É stata restaurata e presentata al pubblico con cerimonia ufficiale (4-5-2003)
l'antica tela (1607) del patriarca S. Domenico da Guzmàn, che troneggia più
splendente al centro del coro, nella chiesa del Rosario in Gallipoli.
È opera
di Giandomenico Catalano (1560-1626), primo pittore gallipolino, di cui è
precipua caratteristica il gioco dei toni pittorico-descrittivi e dei piani
sovrapposti con varie finestre narrative di dialogo (a dx l'intercessione dei
SS. Pietro e Paolo a Maria, a dx la panoramica di Gallipoli).
È artista
"devoto" per aver operato, all'indomani del Concilio di Trento, in ottemperanza
ai canoni della Controriforma. Di scuola napoletana tardo-manieristica e
fiamminga, è il più prolifico in città e provincia, capoluogo incluso.
Nel
dipinto in oggetto il santo spagnolo, in atto benedicente, stringe con la
destra il Crocifisso al quale, nel profferire a mo' di fumetto, lungo l'asse
diagonale "volto-Crocifisso-mano sinistra-panorama cittadino", il salmo
liturgico penitenziale di Quaresima "Parce Domine parce populo tuo" (una delle
sorprese venute alla luce dal restauro), indica con la sinistra la città di
Gallipoli, chiedendone perdono e protezione.

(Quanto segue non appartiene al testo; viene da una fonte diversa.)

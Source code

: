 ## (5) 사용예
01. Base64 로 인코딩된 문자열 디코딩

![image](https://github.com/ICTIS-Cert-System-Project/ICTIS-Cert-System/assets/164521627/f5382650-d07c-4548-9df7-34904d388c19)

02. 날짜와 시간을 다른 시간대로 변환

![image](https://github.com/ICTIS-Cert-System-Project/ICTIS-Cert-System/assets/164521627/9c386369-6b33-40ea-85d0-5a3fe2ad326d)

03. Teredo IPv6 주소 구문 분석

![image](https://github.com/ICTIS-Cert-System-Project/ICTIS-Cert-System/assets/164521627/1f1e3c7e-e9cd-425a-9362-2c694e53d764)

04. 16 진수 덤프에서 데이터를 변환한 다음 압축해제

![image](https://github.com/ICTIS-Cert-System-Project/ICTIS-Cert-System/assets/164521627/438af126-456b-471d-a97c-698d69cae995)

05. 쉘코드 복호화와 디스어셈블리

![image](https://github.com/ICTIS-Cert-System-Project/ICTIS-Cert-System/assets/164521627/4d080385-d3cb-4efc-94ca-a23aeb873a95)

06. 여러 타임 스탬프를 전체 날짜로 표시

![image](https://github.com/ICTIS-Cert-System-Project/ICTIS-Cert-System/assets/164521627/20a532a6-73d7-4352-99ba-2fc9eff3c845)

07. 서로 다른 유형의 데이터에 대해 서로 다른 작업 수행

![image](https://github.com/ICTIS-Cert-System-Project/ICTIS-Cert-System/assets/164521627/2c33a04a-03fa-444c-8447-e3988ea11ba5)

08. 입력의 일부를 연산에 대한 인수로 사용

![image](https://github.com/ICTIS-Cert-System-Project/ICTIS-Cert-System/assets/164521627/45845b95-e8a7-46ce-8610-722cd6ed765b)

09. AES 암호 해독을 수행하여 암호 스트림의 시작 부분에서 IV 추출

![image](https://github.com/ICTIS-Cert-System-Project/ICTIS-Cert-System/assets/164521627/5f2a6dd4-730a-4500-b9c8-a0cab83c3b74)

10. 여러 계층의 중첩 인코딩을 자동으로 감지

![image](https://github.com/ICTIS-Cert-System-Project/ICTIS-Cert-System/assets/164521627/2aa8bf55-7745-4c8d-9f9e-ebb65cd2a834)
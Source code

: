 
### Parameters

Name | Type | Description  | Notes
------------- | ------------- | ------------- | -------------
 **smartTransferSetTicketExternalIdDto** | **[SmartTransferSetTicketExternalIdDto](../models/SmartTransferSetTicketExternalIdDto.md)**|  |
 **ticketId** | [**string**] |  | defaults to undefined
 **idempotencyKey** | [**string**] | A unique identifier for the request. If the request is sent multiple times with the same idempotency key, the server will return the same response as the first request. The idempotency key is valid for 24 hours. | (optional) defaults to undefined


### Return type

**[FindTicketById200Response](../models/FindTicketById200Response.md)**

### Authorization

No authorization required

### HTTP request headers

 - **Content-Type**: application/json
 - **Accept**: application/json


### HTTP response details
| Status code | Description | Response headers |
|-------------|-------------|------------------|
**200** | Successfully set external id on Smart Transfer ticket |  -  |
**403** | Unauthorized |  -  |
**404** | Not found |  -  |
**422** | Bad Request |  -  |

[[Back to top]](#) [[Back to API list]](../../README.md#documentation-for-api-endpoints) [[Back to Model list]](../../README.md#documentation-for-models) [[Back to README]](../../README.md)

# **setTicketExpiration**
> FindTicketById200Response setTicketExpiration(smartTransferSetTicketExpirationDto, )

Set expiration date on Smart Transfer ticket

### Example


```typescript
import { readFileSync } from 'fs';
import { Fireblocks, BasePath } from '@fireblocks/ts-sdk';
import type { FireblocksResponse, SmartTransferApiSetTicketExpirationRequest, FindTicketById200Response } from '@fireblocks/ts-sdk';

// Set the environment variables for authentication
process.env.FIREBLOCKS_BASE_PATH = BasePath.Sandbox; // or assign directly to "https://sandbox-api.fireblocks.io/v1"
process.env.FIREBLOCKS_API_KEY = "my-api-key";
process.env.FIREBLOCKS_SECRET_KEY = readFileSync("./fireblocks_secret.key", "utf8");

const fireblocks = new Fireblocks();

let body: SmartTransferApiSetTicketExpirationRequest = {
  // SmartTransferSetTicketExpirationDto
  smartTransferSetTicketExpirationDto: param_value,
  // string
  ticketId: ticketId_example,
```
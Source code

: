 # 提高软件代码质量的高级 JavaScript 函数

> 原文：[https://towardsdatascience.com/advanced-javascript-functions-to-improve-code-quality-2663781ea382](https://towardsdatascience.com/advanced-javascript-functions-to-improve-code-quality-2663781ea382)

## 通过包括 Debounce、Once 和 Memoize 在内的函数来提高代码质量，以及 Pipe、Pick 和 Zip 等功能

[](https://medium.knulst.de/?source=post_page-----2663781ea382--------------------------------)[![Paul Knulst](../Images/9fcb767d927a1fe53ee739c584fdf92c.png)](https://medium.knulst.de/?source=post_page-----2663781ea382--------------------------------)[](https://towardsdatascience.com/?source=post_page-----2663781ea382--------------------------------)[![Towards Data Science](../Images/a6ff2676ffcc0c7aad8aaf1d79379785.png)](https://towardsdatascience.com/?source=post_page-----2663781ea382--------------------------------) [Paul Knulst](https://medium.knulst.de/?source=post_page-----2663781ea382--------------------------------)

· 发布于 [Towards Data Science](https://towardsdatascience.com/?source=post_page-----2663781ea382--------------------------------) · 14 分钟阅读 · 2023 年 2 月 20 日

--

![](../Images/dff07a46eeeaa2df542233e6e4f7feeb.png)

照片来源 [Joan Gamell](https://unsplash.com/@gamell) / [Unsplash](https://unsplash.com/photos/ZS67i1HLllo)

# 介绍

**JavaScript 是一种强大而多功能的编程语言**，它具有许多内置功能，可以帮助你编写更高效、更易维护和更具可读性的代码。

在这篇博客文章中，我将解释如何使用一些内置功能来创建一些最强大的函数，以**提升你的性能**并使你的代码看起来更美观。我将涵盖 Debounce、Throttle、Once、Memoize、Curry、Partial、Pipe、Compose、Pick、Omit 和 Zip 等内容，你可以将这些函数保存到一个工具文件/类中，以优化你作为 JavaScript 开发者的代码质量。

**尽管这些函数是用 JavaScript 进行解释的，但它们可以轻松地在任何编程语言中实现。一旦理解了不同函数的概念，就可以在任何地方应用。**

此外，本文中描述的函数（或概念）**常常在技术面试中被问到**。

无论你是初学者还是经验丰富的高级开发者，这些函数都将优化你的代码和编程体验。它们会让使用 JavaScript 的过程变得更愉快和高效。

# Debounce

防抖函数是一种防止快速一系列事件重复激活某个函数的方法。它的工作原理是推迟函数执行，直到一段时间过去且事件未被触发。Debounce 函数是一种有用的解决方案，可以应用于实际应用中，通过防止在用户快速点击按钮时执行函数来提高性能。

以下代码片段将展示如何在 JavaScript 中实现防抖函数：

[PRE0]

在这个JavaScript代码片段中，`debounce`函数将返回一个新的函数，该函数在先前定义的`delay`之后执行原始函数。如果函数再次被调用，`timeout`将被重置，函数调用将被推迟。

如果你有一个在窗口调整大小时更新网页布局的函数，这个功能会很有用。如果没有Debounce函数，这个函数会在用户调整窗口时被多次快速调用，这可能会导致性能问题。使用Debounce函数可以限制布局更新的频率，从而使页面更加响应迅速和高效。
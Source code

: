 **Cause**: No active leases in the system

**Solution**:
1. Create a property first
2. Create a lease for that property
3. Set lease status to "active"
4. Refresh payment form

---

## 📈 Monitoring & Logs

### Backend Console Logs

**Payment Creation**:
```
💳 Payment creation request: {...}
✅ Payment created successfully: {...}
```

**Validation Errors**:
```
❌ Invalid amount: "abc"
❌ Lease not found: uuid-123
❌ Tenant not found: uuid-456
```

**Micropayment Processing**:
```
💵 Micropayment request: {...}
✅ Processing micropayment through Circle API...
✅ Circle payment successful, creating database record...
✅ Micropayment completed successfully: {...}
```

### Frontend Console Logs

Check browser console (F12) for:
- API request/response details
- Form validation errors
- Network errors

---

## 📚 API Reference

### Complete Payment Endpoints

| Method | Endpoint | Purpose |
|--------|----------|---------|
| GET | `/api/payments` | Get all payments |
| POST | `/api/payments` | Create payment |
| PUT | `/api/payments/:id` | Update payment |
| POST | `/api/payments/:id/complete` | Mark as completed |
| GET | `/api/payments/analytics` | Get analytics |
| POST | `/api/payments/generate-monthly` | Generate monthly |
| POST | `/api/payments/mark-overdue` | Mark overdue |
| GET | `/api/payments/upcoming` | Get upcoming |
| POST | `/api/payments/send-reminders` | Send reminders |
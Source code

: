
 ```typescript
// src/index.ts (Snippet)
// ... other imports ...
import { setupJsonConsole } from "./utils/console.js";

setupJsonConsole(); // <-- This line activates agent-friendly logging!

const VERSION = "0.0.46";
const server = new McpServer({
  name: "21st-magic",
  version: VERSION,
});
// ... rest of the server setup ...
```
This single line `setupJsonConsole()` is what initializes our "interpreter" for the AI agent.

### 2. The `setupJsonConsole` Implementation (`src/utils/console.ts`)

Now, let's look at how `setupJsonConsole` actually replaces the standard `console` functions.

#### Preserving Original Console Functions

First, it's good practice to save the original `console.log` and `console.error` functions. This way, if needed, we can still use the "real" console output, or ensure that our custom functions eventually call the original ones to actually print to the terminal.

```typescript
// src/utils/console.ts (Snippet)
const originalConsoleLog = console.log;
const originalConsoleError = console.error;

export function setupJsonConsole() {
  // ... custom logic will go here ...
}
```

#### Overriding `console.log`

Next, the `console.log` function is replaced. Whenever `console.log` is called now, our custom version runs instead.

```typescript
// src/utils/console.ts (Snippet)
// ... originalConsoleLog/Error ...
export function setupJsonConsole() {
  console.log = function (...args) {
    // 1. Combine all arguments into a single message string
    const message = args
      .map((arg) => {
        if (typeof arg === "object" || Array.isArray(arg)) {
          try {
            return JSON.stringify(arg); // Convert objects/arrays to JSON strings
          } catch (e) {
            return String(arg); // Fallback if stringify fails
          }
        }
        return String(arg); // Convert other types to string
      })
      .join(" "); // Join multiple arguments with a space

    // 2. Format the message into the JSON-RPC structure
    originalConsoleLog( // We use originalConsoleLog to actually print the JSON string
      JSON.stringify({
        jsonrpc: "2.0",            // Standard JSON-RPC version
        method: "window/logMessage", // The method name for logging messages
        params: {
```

La destra del Santo, che domina
idealmente il tutto, costituisce il punto d'intersezione delle diagonali, il
centro ortogonale del rettangolo (215´180).
Non poche le novità o le
informazioni che ne ricaviamo.
Il quadro assume notevole rilievo in quanto fotografa, nel particolare della
veduta di Gallipoli, le reali dimensioni urbanistiche dell'epoca: le mura, che,
tutt'intorno lambite dal mare, ruotano sino all'ingresso principale ad arco
ornamentale di Porta-Terra, naturalmente molto più elevato rispetto al piano
del continente, i baluardi, il castello poligonale col bastione settentrionale
squadrato e il fossato, le case a torre, la primitiva cattedrale romanica con
campanile, poi a ponente i campanili delle chiese dei Domenicani e dei
Riformati, infine lo scoglio del campo, l'isola S. Andrea e le alture calabre
sul fondo.
Si raggiungeva l'isola del centro storico attraverso due ponti che
s'inerpicavano convergenti verso il ponte levatoio, unico accesso carrabile
alla città (a sx quello che, tangente alla lunetta del rivellino e al torrione
laterale, sarebbe stato dismesso dopo il 1610, a dx il nuovo manufatto a 12
arcate d'età 1603-07).
Fuori dalle mura, su una esigua lingua di terra, si
intravede il poco allora esistente: la primitiva chiesa del Canneto
(riedificata nella seconda metà del XVII sec.), la chiesetta di S. Cristina, la
fontana ellenica, la cappella di S. Nicola a dx e del Rosario a sx, presso due
brevi ponti che, scavalcando acquitrini paludosi, davano direttamente
nell'entroterra (l'attuale borgo nuovo).
La medesima raffigurazione topografica
di Gallipoli l'artista la ripropose in seguito su altre tele: due nel santuario
dell'Alizza, S. Pancrazio e S. Carlo Borromeo, la terza firmata e datata 1617,
raffigurante i santi Eligio e Menna, un tempo nella cappella omonima (angolo
di piazza Repubblica), oggi nella sacrestia della Cattedrale.
Il Catalano, come
uso nelle botteghe pittoriche, ha davvero riutilizzato la forma della medesima
panoramica urbana, per realizzare la bozza e riprodurre l'abitato così come
sviluppato sull'isola sino agli inizi del XVII sec. e come ancora si vedeva due
secoli dopo (cfr. Ravenna, pp. 28-37 e 44-46).